LLD performance w.r.t. local symbols (and --build-id)

Hi,

Rafael took some measurements to try to investigate the effect of the local symbols changes.
I’ve been taking a look at the measurements he got and there were some interesting things we noticed.

For starters, in the range of revisions tested (r263214 through r263471), we found that the commit for --build-id was the most noticeable, with slowdowns from 7% to 23% (note: these were non-debug builds).

This is somewhat concerning because it appears that this option is passed to the linker by default on Linux. Any performance comparisons with other linkers before LLD started respecting --build-id must be taken with a grain of salt unless they were controlled for --build-id.

Returning to the original motivation for the investigation (local symbols), we see something interesting. Zooming in r263214 through r263237, we find that the performance characteristics for linking ScyllaDB are substantially different from the others. The reason for this is still unknown.

The following commits showed significant performance changes for ScyllaDB.
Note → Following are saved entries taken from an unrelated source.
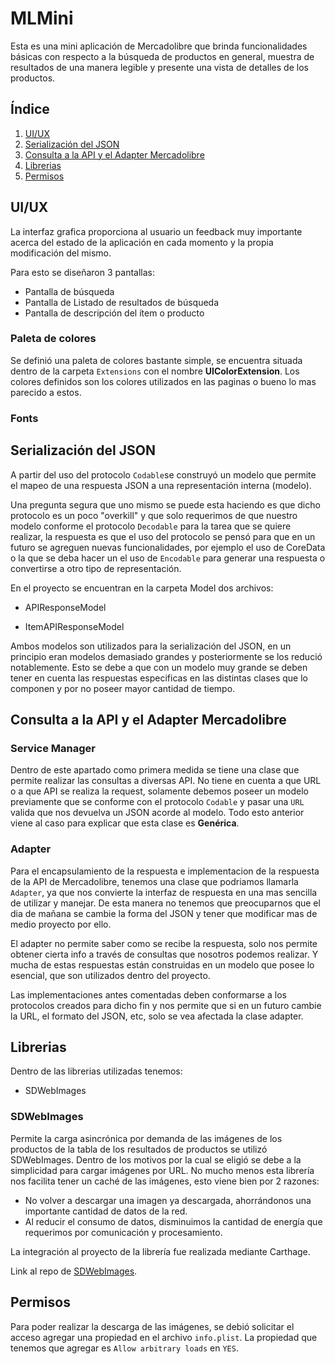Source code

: # MLMini

Esta es una mini aplicación de Mercadolibre que brinda funcionalidades básicas con respecto a la búsqueda de productos en general, muestra de resultados de una manera legible y presente una vista de detalles de los productos.

## **Índice**   
1. [UI/UX](#id1)
2. [Serialización del JSON](#id2)
3. [Consulta a la API y el Adapter Mercadolibre](#id3)
4. [Librerias](#id4)
5. [Permisos](#id5)

## UI/UX <a name="id1"></a>

La interfaz grafica proporciona al usuario un feedback muy importante acerca del estado de la aplicación en cada momento y la propia modificación del mismo.

Para esto se diseñaron 3 pantallas:

- Pantalla de búsqueda
- Pantalla de Listado de resultados de búsqueda
- Pantalla de descripción del ítem o producto

### Paleta de colores

Se definió una paleta de colores bastante simple, se encuentra situada dentro de la carpeta `Extensions` con el nombre **UIColorExtension**. Los colores definidos son los colores utilizados en las paginas o bueno lo mas parecido a estos.

### Fonts



## Serialización del JSON <a name="id2"></a>

A partir del uso del protocolo `Codable`se construyó un modelo que permite el mapeo de una respuesta JSON a una representación interna (modelo).

Una pregunta segura que uno mismo se puede esta haciendo es que dicho protocolo es un poco "overkill" y que solo requerimos de que nuestro modelo conforme el protocolo `Decodable` para la tarea que se quiere realizar, la respuesta es que el uso del protocolo se pensó para que en un futuro se agreguen nuevas funcionalidades, por ejemplo el uso de CoreData o la que se deba hacer un el uso de `Encodable` para generar una respuesta o convertirse a otro tipo de representación.

En el proyecto se encuentran en la carpeta Model dos archivos:

- APIResponseModel

- ItemAPIResponseModel

Ambos modelos son utilizados para la serialización del JSON, en un principio eran modelos demasiado grandes y posteriormente se los redució notablemente. Esto se debe a que con un modelo muy grande se deben tener en cuenta las respuestas especificas en las distintas clases que lo componen y por no poseer mayor cantidad de tiempo.

## Consulta a la API y el Adapter Mercadolibre <a name="id3"></a>

### Service Manager

Dentro de este apartado como primera medida se tiene una clase que permite realizar las consultas a diversas API. No tiene en cuenta a que URL o a que API se realiza la request, solamente debemos poseer un modelo previamente que se conforme con el protocolo `Codable` y pasar una `URL` valida que nos devuelva un JSON acorde al modelo. Todo esto anterior viene al caso para explicar que esta clase es **Genérica**. 

### Adapter

Para el encapsulamiento de la respuesta e implementacion de la respuesta de la API de Mercadolibre, tenemos una clase que podriamos llamarla `Adapter`, ya que nos convierte la interfaz de respuesta en una mas sencilla de utilizar y manejar.
De esta manera no tenemos que preocuparnos que el dia de mañana se cambie la forma del JSON y tener que modificar mas de medio proyecto por ello.

El adapter no permite saber como se recibe la respuesta, solo nos permite obtener cierta info a través de consultas que nosotros podemos realizar. Y mucha de estas respuestas están construidas en un modelo que posee lo esencial, que son utilizados dentro del proyecto.

Las implementaciones antes comentadas deben conformarse a los protocolos creados para dicho fin y nos permite que si en un futuro cambie la URL, el formato del JSON, etc, solo se vea afectada la clase adapter.

## Librerias <a name="id4"></a>
Dentro de las librerias utilizadas tenemos:

- SDWebImages

### SDWebImages
Permite la carga asincrónica por demanda de las imágenes de los productos de la tabla de los resultados de productos se utilizó SDWebImages.
Dentro de los motivos por la cual se eligió se debe a la simplicidad para cargar imágenes por URL. No mucho menos esta librería nos facilita tener un caché de las imágenes, esto viene bien por 2 razones:
- No volver a descargar una imagen ya descargada, ahorrándonos una importante cantidad de datos de la red. 
- Al reducir el consumo de datos, disminuimos la cantidad de energía que requerimos por comunicación y procesamiento.

La integración al proyecto de la librería fue realizada mediante Carthage.

Link al repo de [SDWebImages](https://github.com/SDWebImage/SDWebImage).

## Permisos <a name="id5"></a>
Para poder realizar la descarga de las imágenes, se debió solicitar el acceso agregar una propiedad en el archivo `info.plist`. 
La propiedad que tenemos que agregar es  `Allow arbitrary loads` en `YES`.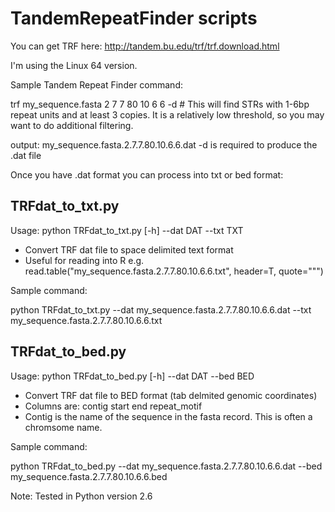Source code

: TandemRepeatFinder scripts
==========================
You can get TRF here: http://tandem.bu.edu/trf/trf.download.html

I'm using the Linux 64 version.

Sample Tandem Repeat Finder command:

trf my_sequence.fasta 2 7 7 80 10 6 6 -d  # This will find STRs with 1-6bp repeat units and at least 3 copies. It is a relatively low threshold, so you may want to do additional filtering.

output: my_sequence.fasta.2.7.7.80.10.6.6.dat
-d is required to produce the .dat file

Once you have .dat format you can process into txt or bed format:

TRFdat_to_txt.py
---------------
Usage: python TRFdat_to_txt.py [-h] --dat DAT --txt TXT

* Convert TRF dat file to space delimited text format
* Useful for reading into R e.g. read.table("my_sequence.fasta.2.7.7.80.10.6.6.txt", header=T, quote="\"")

Sample command:

python TRFdat_to_txt.py --dat my_sequence.fasta.2.7.7.80.10.6.6.dat --txt my_sequence.fasta.2.7.7.80.10.6.6.txt



TRFdat_to_bed.py
---------------
Usage: python TRFdat_to_bed.py [-h] --dat DAT --bed BED

* Convert TRF dat file to BED format (tab delmited genomic coordinates)
* Columns are: contig start   end repeat_motif
* Contig is the name of the sequence in the fasta record. This is often a chromsome name.

Sample command:

python TRFdat_to_bed.py --dat my_sequence.fasta.2.7.7.80.10.6.6.dat --bed my_sequence.fasta.2.7.7.80.10.6.6.bed



Note: 
Tested in Python version 2.6
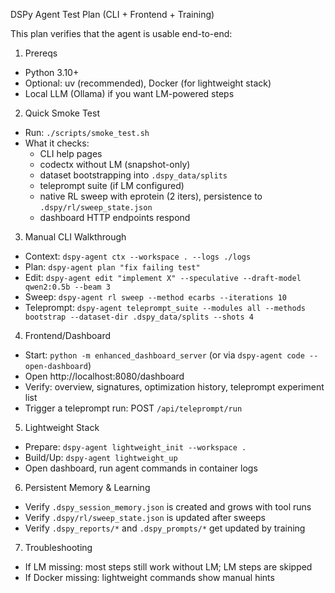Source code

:DSPy Agent Test Plan (CLI + Frontend + Training)

This plan verifies that the agent is usable end-to-end:

1) Prereqs
- Python 3.10+
- Optional: uv (recommended), Docker (for lightweight stack)
- Local LLM (Ollama) if you want LM-powered steps

2) Quick Smoke Test
- Run: `./scripts/smoke_test.sh`
- What it checks:
  - CLI help pages
  - codectx without LM (snapshot-only)
  - dataset bootstrapping into `.dspy_data/splits`
  - teleprompt suite (if LM configured)
  - native RL sweep with eprotein (2 iters), persistence to `.dspy/rl/sweep_state.json`
  - dashboard HTTP endpoints respond

3) Manual CLI Walkthrough
- Context: `dspy-agent ctx --workspace . --logs ./logs`
- Plan: `dspy-agent plan "fix failing test"`
- Edit: `dspy-agent edit "implement X" --speculative --draft-model qwen2:0.5b --beam 3`
- Sweep: `dspy-agent rl sweep --method ecarbs --iterations 10`
- Teleprompt: `dspy-agent teleprompt_suite --modules all --methods bootstrap --dataset-dir .dspy_data/splits --shots 4`

4) Frontend/Dashboard
- Start: `python -m enhanced_dashboard_server` (or via `dspy-agent code --open-dashboard`)
- Open http://localhost:8080/dashboard
- Verify: overview, signatures, optimization history, teleprompt experiment list
- Trigger a teleprompt run: POST `/api/teleprompt/run`

5) Lightweight Stack
- Prepare: `dspy-agent lightweight_init --workspace .`
- Build/Up: `dspy-agent lightweight_up`
- Open dashboard, run agent commands in container logs

6) Persistent Memory & Learning
- Verify `.dspy_session_memory.json` is created and grows with tool runs
- Verify `.dspy/rl/sweep_state.json` is updated after sweeps
- Verify `.dspy_reports/*` and `.dspy_prompts/*` get updated by training

7) Troubleshooting
- If LM missing: most steps still work without LM; LM steps are skipped
- If Docker missing: lightweight commands show manual hints

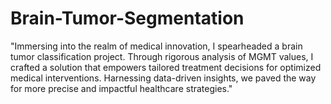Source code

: # Brain-Tumor-Segmentation

"Immersing into the realm of medical innovation, I spearheaded a brain tumor classification project. Through rigorous analysis of MGMT values, I crafted a solution that empowers tailored treatment decisions for optimized medical interventions. Harnessing data-driven insights, we paved the way for more precise and impactful healthcare strategies."
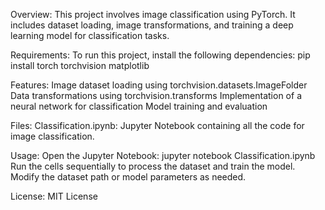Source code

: Overview: This project involves image classification using PyTorch. It includes dataset loading, image transformations, and training a deep learning model for classification tasks.

Requirements: To run this project, install the following dependencies: pip install torch torchvision matplotlib

Features: Image dataset loading using torchvision.datasets.ImageFolder Data transformations using torchvision.transforms Implementation of a neural network for classification Model training and evaluation

Files: Classification.ipynb: Jupyter Notebook containing all the code for image classification.

Usage: Open the Jupyter Notebook: jupyter notebook Classification.ipynb Run the cells sequentially to process the dataset and train the model. Modify the dataset path or model parameters as needed.

License: MIT License
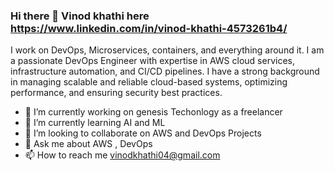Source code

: ### Hi there 👋 Vinod khathi here https://www.linkedin.com/in/vinod-khathi-4573261b4/


I work on DevOps, Microservices, containers, and everything around it.
I am a passionate DevOps Engineer with expertise in AWS cloud services, infrastructure automation, and CI/CD pipelines. I have a strong background in managing scalable and reliable cloud-based systems, optimizing performance, and ensuring security best practices.

- 🔭 I’m currently working on genesis Techonlogy as a freelancer
- 🌱 I’m currently learning AI and ML
- 👯 I’m looking to collaborate on AWS and DevOps Projects
- 💬 Ask me about AWS , DevOps
- 📫 How to reach me vinodkhathi04@gmail.com
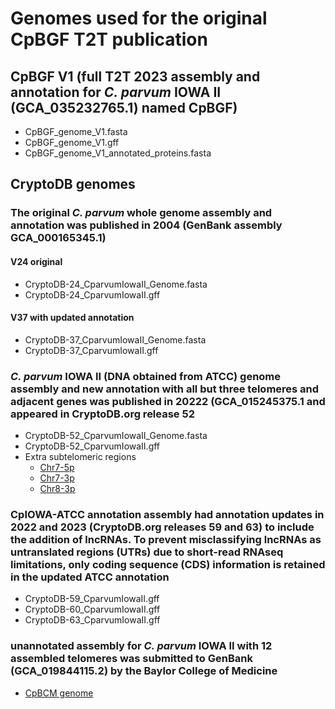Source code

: # Genomes used for the original CpBGF T2T publication

## CpBGF V1 (full T2T 2023 assembly and annotation for *C. parvum* IOWA II (GCA_035232765.1) named CpBGF)

* CpBGF_genome_V1.fasta
* CpBGF_genome_V1.gff
* CpBGF_genome_V1_annotated_proteins.fasta

## CryptoDB genomes

### The original *C. parvum* whole genome assembly and annotation was published in 2004 (GenBank assembly GCA_000165345.1)

#### V24 original

* CryptoDB-24_CparvumIowaII_Genome.fasta
* CryptoDB-24_CparvumIowaII.gff

#### V37 with updated annotation

* CryptoDB-37_CparvumIowaII_Genome.fasta
* CryptoDB-37_CparvumIowaII.gff

### *C. parvum* IOWA II (DNA obtained from ATCC) genome assembly and new annotation with all but three telomeres and adjacent genes was published in 20222 (GCA_015245375.1 and appeared in CryptoDB.org release 52

* CryptoDB-52_CparvumIowaII_Genome.fasta
* CryptoDB-52_CparvumIowaII.gff
* Extra subtelomeric regions
  * [Chr7-5p](https://www.ncbi.nlm.nih.gov/nuccore/MZ892386.1)
  * [Chr7-3p](https://www.ncbi.nlm.nih.gov/nuccore/MZ892388.1)
  * [Chr8-3p](https://www.ncbi.nlm.nih.gov/nuccore/MZ892387.1)

### CpIOWA-ATCC annotation assembly had annotation updates in 2022 and 2023 (CryptoDB.org releases 59 and 63) to include the addition of lncRNAs. To prevent misclassifying lncRNAs as untranslated regions (UTRs) due to short-read RNAseq limitations, only coding sequence (CDS) information is retained in the updated ATCC annotation

* CryptoDB-59_CparvumIowaII.gff
* CryptoDB-60_CparvumIowaII.gff
* CryptoDB-63_CparvumIowaII.gff


### unannotated assembly for *C. parvum* IOWA II with 12 assembled telomeres was submitted to GenBank (GCA_019844115.2) by the Baylor College of Medicine

* [CpBCM genome](https://www.ncbi.nlm.nih.gov/datasets/genome/GCA_019844115.2/)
r263222 ~4% speedup for ScyllaDB
commit 1ffd121a07a3d67bf52d849c0cdef0f2fad889ba
Author: Rafael Espindola <rafael.espindola@gmail.com>

Some slowdown by --build-id was expected. It scans most parts of the output to compute a hash value after all. It can easily be parallelized, but it would still have non-negligible performance impact. I’d think it is not a good practice for the compiler to pass --build-id option unconditionally. It seems to me that the option was added too casually without fully understanding that the option would slows down linking time significantly.

Slowdown by “[ELF] - Early continue in InputSectionBase::relocate(). NFC.​” looks wierd for me. I do not see any reasons for any impact on perfomance by this change.

Good news is that since it was NFC it can easily be reverted. But I think slowdown in results is unrelative with that change and reverting will not give us 2-3% boost back.

Slowdown by "[ELF] - Early continue in InputSectionBase<ELFT>::relocate().
NFC." looks wierd for me. I do not see any reasons for any impact on
perfomance by this change.

I think it is just because the continue is unlikely and now there is
an early check of offset.

Good news is that since it was NFC it can easily be reverted. But I think
slowdown in results is unrelative with that change and reverting will not
give us 2-3% boost back.

I don't think we should revert it right now. There are a few big
changes I would like to try to the relocation processing code.

Cheers,
Rafael

Agreed. Unless your code changes algorithm, you don't need to worry too
much about performance fluctuations caused by that change. This may vary on
compiler, compiler version, code around your change, and test cases.

​​> Agreed. Unless your code changes algorithm, you don’t need to worry too much about performance fluctuations caused by that change. This may vary on compiler, compiler > version, code around your change, and test cases.

3% is a quite visible difference. I guess that testing was performed using single compiler, hardware and so on. Why that change is observed ? Was it an 3% fluctuation ?

I think it is just because the continue is really uncommon, but I
haven't actually profiled it. That is, I run "perf stat", not "perf
record".

Cheers,
Rafael